In France in 1943, a crowd of men, women and children huddled together at the train station. Dressed for a long journey and standing with their bags at their sides, they spoke in low tones. Armed men in the grim uniform of the SS, the feared wing of the Nazi army, surrounded the travelers.
The people shivering on the platform were not criminals. They were Jews, French Jews who had been hauled from their homes by the occupying soldiers and French Nazi sympathizers. The non-Jewish French watched these events unfold with increasing concern. After all, these people were neighbors and friends. The group included the watchmaker and his family, the lad who sold newspapers, the old lady who made beautiful quilts. Now they were being “relocated.”

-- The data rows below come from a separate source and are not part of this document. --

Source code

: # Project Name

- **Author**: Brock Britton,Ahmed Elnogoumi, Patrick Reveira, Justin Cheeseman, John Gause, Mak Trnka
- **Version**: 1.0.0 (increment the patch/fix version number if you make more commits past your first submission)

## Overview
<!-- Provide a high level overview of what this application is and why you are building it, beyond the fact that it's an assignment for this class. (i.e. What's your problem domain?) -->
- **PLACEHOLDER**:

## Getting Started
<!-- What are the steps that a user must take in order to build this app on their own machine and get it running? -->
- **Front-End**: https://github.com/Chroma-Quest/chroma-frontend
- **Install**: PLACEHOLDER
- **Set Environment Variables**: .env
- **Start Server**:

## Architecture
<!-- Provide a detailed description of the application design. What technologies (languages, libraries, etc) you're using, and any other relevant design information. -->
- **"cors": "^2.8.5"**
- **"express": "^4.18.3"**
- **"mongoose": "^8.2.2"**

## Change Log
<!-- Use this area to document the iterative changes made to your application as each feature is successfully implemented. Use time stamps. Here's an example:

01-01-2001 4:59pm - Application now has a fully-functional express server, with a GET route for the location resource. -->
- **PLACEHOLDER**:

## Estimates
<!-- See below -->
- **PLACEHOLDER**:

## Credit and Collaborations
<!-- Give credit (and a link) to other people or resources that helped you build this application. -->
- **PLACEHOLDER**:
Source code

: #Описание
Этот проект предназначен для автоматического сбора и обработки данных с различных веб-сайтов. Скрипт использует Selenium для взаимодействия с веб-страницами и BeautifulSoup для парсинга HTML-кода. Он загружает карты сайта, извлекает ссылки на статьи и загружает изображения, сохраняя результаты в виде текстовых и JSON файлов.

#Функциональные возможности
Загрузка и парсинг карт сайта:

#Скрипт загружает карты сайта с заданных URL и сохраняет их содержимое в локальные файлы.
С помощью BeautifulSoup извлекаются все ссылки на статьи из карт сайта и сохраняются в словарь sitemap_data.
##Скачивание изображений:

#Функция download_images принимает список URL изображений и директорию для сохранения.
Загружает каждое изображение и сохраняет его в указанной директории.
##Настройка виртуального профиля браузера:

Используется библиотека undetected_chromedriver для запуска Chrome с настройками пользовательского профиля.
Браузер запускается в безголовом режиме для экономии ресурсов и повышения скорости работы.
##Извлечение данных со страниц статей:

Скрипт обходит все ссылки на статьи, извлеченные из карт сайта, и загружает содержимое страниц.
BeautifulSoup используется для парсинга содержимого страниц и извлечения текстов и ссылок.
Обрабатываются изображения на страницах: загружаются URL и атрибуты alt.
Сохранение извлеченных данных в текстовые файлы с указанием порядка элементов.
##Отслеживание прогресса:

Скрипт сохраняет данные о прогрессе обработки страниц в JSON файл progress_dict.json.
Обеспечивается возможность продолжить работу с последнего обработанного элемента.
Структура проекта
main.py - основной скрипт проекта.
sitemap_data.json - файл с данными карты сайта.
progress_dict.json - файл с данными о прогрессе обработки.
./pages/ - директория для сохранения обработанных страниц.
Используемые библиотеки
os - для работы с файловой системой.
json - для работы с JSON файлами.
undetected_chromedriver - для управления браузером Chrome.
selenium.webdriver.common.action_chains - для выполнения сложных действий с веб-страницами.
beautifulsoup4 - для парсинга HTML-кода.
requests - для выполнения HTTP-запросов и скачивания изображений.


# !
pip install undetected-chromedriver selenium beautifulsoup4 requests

The plumes of smoke could be seen even before the train was heard. The townspeople cast a nervous eye toward the train platform as the black, soot-belching locomotive ground to a halt. Armed guards herded the Jews into the train cars. They went cooperatively, putting up no resistance. Concerned observers wondered why this was taking place; but they told themselves that things would be fine, that there was no need to worry about these friends and neighbors. They were in good hands.
How could they believe that?
Because neatly printed in French on the door of every boxcar was the reassuring logo “Charitable Transport Company.”
Resource’s Origin:
Hot Illustrations for Youth Talks by Wayne Rice. Zondervan, 1994, Page 99-100.
Topics Illustrated Include:
Death
Holocaust
Lying
Misleading
War
World War II
(Resource cataloged by David R Smith)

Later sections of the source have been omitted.